■ Work task
Repeat exactly the opening lines of the records, ending with the line that contains "## Have you ever been".

====== Material for this task ======

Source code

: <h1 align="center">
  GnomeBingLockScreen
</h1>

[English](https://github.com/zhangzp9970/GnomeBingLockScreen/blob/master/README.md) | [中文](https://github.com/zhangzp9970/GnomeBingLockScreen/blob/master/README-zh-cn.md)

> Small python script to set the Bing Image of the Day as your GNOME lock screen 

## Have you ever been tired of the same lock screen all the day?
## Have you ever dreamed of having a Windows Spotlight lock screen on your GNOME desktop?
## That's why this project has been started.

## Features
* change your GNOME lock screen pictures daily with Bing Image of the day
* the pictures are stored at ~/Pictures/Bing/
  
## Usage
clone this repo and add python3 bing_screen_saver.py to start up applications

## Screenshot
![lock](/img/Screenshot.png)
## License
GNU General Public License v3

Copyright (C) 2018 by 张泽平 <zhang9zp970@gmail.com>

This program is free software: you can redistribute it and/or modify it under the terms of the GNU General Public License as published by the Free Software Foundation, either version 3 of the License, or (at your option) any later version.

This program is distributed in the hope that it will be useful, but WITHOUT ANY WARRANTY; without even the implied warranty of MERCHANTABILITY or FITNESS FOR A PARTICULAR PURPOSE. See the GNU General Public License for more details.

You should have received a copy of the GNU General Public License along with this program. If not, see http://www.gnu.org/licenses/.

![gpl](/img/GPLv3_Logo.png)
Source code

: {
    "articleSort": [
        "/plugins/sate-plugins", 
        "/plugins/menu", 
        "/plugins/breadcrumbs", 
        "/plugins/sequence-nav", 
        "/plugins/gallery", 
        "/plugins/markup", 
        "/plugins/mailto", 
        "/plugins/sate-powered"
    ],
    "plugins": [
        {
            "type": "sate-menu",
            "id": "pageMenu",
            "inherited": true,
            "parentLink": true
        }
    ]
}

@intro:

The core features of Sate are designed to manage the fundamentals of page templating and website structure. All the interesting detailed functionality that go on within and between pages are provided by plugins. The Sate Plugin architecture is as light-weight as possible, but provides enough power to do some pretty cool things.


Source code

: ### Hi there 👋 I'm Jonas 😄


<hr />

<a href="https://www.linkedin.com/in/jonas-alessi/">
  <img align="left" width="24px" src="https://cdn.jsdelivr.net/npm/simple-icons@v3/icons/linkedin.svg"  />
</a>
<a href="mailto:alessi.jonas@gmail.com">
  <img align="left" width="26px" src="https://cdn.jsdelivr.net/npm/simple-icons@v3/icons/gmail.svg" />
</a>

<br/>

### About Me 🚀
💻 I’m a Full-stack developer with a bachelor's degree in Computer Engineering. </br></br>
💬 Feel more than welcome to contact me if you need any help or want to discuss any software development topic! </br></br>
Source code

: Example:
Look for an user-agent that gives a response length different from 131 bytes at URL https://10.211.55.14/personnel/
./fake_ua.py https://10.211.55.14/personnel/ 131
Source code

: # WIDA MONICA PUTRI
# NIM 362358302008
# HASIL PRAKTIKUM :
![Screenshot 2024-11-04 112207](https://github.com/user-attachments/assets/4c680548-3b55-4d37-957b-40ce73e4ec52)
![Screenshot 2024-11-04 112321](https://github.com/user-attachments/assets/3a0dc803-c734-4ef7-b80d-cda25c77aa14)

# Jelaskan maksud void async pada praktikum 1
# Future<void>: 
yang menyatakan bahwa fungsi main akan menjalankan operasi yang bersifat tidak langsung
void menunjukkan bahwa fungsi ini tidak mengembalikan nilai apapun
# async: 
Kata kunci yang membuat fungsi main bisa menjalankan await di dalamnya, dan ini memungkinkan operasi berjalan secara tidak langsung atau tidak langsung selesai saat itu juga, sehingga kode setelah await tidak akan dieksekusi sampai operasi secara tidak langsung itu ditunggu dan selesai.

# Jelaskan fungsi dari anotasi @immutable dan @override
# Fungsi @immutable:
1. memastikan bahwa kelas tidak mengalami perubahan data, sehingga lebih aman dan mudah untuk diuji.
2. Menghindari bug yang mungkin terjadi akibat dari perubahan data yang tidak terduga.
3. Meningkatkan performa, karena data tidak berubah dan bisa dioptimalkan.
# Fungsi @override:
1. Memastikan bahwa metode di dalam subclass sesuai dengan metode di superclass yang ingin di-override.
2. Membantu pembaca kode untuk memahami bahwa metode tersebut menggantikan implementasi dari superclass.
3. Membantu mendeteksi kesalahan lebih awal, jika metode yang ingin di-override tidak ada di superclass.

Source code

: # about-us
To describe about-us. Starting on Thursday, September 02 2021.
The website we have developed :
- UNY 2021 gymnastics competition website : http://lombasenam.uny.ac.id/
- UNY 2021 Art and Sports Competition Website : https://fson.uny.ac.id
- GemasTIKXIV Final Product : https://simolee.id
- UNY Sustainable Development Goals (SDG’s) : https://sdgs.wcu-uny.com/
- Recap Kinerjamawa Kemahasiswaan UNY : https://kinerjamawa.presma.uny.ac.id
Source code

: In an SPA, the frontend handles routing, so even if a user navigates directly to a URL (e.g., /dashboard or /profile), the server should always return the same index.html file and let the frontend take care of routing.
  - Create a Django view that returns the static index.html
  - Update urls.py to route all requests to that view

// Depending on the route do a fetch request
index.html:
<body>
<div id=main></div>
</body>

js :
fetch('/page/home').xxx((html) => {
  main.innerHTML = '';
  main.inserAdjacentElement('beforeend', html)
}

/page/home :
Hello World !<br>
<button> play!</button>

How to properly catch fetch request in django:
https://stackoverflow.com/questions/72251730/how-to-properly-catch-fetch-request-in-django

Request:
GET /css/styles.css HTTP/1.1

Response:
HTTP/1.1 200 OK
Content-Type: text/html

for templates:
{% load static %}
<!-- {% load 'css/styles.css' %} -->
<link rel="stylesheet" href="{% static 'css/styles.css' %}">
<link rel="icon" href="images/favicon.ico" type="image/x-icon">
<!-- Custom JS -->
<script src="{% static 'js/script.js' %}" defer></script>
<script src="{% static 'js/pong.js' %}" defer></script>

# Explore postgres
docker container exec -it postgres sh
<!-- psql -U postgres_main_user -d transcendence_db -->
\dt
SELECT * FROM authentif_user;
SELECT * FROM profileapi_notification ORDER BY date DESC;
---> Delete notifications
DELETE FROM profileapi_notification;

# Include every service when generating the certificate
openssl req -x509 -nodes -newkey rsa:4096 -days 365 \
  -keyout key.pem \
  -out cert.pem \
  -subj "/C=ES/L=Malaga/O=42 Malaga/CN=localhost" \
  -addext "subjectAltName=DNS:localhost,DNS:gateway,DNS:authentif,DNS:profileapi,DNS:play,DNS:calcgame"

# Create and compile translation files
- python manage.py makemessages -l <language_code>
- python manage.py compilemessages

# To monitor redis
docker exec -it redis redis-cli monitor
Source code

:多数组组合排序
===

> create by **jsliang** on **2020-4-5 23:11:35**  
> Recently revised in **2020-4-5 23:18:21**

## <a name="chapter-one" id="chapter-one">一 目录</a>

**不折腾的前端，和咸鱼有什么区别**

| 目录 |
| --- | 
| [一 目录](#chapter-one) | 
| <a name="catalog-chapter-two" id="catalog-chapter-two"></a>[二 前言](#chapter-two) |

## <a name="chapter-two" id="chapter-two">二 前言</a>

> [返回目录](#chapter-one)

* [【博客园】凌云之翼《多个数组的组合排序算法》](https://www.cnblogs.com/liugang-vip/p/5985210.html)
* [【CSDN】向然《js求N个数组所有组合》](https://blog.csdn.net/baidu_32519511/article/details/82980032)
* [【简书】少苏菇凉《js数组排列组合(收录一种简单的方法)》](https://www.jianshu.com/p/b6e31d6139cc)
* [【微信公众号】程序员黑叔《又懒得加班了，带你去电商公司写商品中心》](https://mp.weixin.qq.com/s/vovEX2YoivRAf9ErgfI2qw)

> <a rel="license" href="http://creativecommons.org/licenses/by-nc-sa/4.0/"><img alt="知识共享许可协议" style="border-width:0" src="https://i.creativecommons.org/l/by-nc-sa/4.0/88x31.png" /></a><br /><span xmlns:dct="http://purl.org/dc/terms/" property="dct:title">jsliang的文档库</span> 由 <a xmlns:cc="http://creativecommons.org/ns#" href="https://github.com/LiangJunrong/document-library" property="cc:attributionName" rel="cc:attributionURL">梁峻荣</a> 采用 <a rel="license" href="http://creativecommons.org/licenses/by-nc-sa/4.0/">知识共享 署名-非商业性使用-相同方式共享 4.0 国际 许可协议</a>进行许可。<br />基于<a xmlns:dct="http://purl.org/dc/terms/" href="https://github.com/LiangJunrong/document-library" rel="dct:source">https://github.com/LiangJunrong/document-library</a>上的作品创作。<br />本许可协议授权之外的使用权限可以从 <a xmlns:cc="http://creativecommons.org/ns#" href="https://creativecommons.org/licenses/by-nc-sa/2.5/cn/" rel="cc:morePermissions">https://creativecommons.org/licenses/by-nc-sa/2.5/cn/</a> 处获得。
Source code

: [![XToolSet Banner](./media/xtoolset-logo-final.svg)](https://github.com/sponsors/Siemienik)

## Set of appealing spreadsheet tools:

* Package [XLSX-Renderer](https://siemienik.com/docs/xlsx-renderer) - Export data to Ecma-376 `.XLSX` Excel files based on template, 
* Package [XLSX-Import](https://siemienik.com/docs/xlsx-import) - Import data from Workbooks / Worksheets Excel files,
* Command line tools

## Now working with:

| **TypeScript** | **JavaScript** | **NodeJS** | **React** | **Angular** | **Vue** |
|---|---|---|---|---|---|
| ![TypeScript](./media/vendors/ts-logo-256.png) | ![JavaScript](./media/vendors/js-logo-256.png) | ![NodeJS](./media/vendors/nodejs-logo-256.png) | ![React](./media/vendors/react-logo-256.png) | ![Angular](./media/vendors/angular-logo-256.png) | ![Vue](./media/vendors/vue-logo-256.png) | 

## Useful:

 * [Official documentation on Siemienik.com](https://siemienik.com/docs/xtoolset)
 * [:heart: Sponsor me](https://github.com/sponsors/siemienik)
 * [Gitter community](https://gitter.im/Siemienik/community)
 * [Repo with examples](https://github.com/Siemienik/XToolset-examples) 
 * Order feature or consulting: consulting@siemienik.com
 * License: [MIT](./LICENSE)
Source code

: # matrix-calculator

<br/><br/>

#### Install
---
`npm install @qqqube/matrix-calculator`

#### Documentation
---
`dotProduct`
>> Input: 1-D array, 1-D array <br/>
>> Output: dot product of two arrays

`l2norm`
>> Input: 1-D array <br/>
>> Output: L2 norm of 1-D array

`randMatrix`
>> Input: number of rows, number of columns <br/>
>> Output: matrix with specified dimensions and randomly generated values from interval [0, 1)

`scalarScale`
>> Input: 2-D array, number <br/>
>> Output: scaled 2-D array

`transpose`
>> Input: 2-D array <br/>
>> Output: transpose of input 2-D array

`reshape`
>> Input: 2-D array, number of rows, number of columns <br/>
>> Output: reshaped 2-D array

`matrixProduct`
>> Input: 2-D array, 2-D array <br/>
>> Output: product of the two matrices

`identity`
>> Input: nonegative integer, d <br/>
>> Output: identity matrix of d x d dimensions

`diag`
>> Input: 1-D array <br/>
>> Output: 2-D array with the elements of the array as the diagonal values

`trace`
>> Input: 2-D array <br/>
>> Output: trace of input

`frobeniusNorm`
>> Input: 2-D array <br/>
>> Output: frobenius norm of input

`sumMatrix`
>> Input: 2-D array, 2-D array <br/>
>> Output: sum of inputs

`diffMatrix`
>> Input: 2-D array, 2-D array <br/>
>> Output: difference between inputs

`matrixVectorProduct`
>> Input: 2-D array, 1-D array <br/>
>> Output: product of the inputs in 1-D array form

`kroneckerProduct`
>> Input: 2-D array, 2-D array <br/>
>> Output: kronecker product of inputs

======

■ Answer for the task
Source code

: <h1 align="center">
  GnomeBingLockScreen
</h1>

[English](https://github.com/zhangzp9970/GnomeBingLockScreen/blob/master/README.md) | [中文](https://github.com/zhangzp9970/GnomeBingLockScreen/blob/master/README-zh-cn.md)

> Small python script to set the Bing Image of the Day as your GNOME lock screen 

## Have you ever been tired of the same lock screen all the day?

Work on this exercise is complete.